Each line of the listing that contains "varchar" should be found and copied.

____

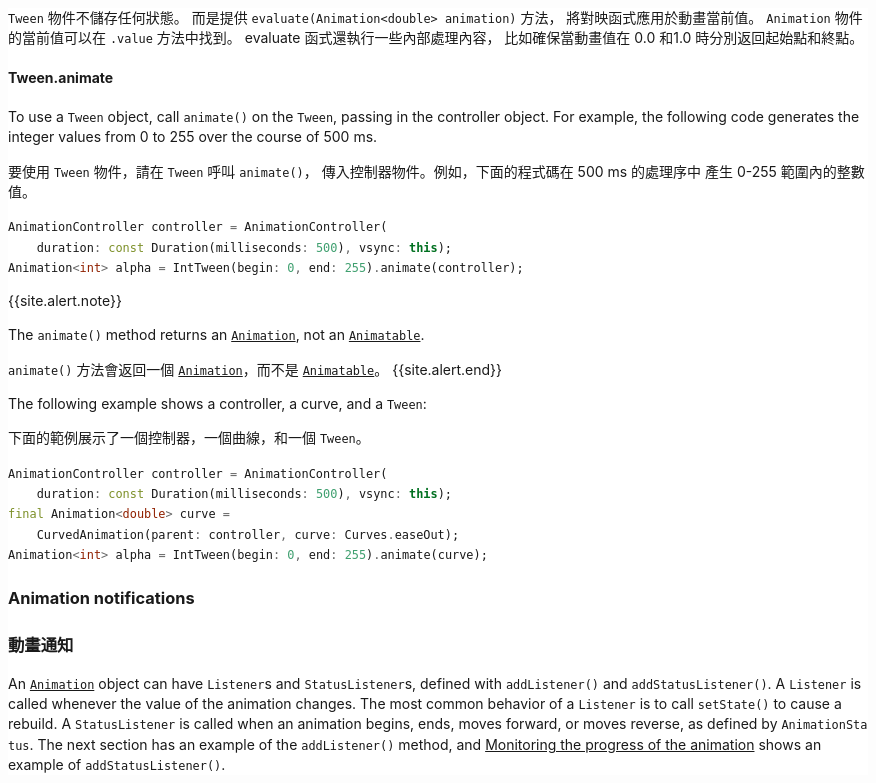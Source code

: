 `Tween` 物件不儲存任何狀態。
而是提供 `evaluate(Animation<double> animation)` 方法，
將對映函式應用於動畫當前值。
`Animation` 物件的當前值可以在 `.value` 方法中找到。
evaluate 函式還執行一些內部處理內容，
比如確保當動畫值在 0.0 和1.0 時分別返回起始點和終點。

#### Tween.animate

To use a `Tween` object, call `animate()` on the `Tween`,
passing in the controller object. For example,
the following code generates the
integer values from 0 to 255 over the course of 500 ms.

要使用 `Tween` 物件，請在 `Tween` 呼叫 `animate()`，
傳入控制器物件。例如，下面的程式碼在 500 ms 的處理序中
產生 0-255 範圍內的整數值。

<?code-excerpt "animate5/lib/main.dart (IntTween)"?>
```dart
AnimationController controller = AnimationController(
    duration: const Duration(milliseconds: 500), vsync: this);
Animation<int> alpha = IntTween(begin: 0, end: 255).animate(controller);
```

{{site.alert.note}}

  The `animate()` method returns an [`Animation`][],
  not an [`Animatable`][].
  
  `animate()` 方法會返回一個 [`Animation`][]，而不是 [`Animatable`][]。
{{site.alert.end}}

The following example shows a controller, a curve, and a `Tween`:

下面的範例展示了一個控制器，一個曲線，和一個 `Tween`。

<?code-excerpt "animate5/lib/main.dart (IntTween-curve)"?>
```dart
AnimationController controller = AnimationController(
    duration: const Duration(milliseconds: 500), vsync: this);
final Animation<double> curve =
    CurvedAnimation(parent: controller, curve: Curves.easeOut);
Animation<int> alpha = IntTween(begin: 0, end: 255).animate(curve);
```

### Animation notifications

### 動畫通知

An [`Animation`][] object can have `Listener`s and `StatusListener`s,
defined with `addListener()` and `addStatusListener()`.
A `Listener` is called whenever the value of the animation changes.
The most common behavior of a `Listener` is to call `setState()`
to cause a rebuild. A `StatusListener` is called when an animation begins,
ends, moves forward, or moves reverse, as defined by `AnimationStatus`.
The next section has an example of the `addListener()` method,
and [Monitoring the progress of the animation][] shows an
example of `addStatusListener()`.


[animate0]: {{examples}}/animation/animate0
[animate1]: {{examples}}/animation/animate1
[animate2]: {{examples}}/animation/animate2
[animate3]: {{examples}}/animation/animate3
[animate4]: {{examples}}/animation/animate4
[animate5]: {{examples}}/animation/animate5
[`AnimatedWidget`]: {{site.api}}/flutter/widgets/AnimatedWidget-class.html
[`Animatable`]: {{site.api}}/flutter/animation/Animatable-class.html
[`Animation`]: {{site.api}}/flutter/animation/Animation-class.html
[`AnimatedBuilder`]: {{site.api}}/flutter/widgets/AnimatedBuilder-class.html
[animations landing page]: {{site.url}}/ui/animations
[`AnimationController`]: {{site.api}}/flutter/animation/AnimationController-class.html
[`AnimationController` section]: #animationcontroller
[`Curves`]: {{site.api}}/flutter/animation/Curves-class.html
[`CurvedAnimation`]: {{site.api}}/flutter/animation/CurvedAnimation-class.html
[Cascade notation]: {{site.dart-site}}/language/operators#cascade-notation
[Dart language documentation]: {{site.dart-site}}/language
[`evaluate(Animation<double> animation)`]: {{site.api}}/flutter/animation/Animation/value.html
[`FadeTransition`]: {{site.api}}/flutter/widgets/FadeTransition-class.html
[Monitoring the progress of the animation]: #monitoring
[Refactoring with AnimatedBuilder]: #refactoring-with-animatedbuilder
[`RepaintBoundary`]: {{site.api}}/flutter/widgets/RepaintBoundary-class.html
[`SlideTransition`]: {{site.api}}/flutter/widgets/SlideTransition-class.html
[Simplifying with AnimatedWidget]: #simplifying-with-animatedwidget
[`SizeTransition`]: {{site.api}}/flutter/widgets/SizeTransition-class.html
[`Tween`]: {{site.api}}/flutter/animation/Tween-class.html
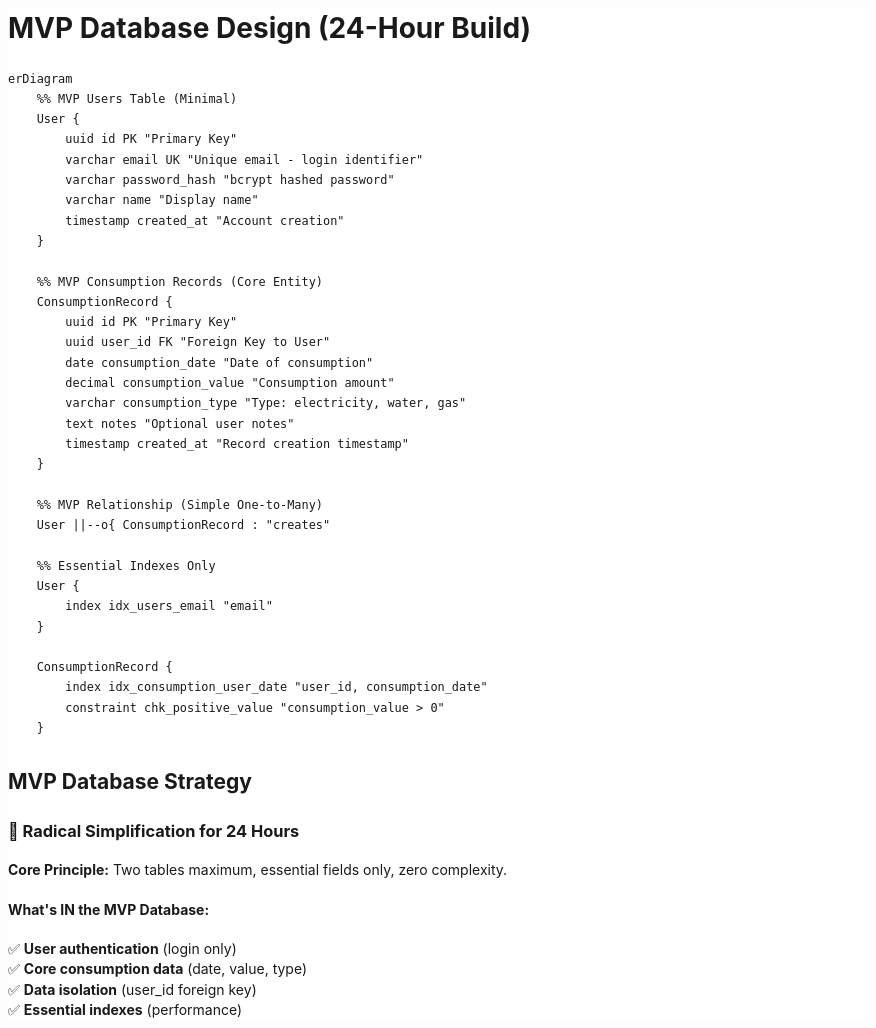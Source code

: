 # MVP Database Design (24-Hour Build)

```mermaid
erDiagram
    %% MVP Users Table (Minimal)
    User {
        uuid id PK "Primary Key"
        varchar email UK "Unique email - login identifier"
        varchar password_hash "bcrypt hashed password"
        varchar name "Display name"
        timestamp created_at "Account creation"
    }

    %% MVP Consumption Records (Core Entity)
    ConsumptionRecord {
        uuid id PK "Primary Key"
        uuid user_id FK "Foreign Key to User"
        date consumption_date "Date of consumption"
        decimal consumption_value "Consumption amount"
        varchar consumption_type "Type: electricity, water, gas"
        text notes "Optional user notes"
        timestamp created_at "Record creation timestamp"
    }

    %% MVP Relationship (Simple One-to-Many)
    User ||--o{ ConsumptionRecord : "creates"

    %% Essential Indexes Only
    User {
        index idx_users_email "email"
    }

    ConsumptionRecord {
        index idx_consumption_user_date "user_id, consumption_date"
        constraint chk_positive_value "consumption_value > 0"
    }
```

## MVP Database Strategy

### 🎯 Radical Simplification for 24 Hours

**Core Principle:** Two tables maximum, essential fields only, zero complexity.

#### What's IN the MVP Database:
✅ **User authentication** (login only)  
✅ **Core consumption data** (date, value, type)  
✅ **Data isolation** (user_id foreign key)  
✅ **Essential indexes** (performance)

____

§ WRITTEN RESPONSE
        varchar email UK "Unique email - login identifier"
        varchar password_hash "bcrypt hashed password"
        varchar name "Display name"
        varchar consumption_type "Type: electricity, water, gas"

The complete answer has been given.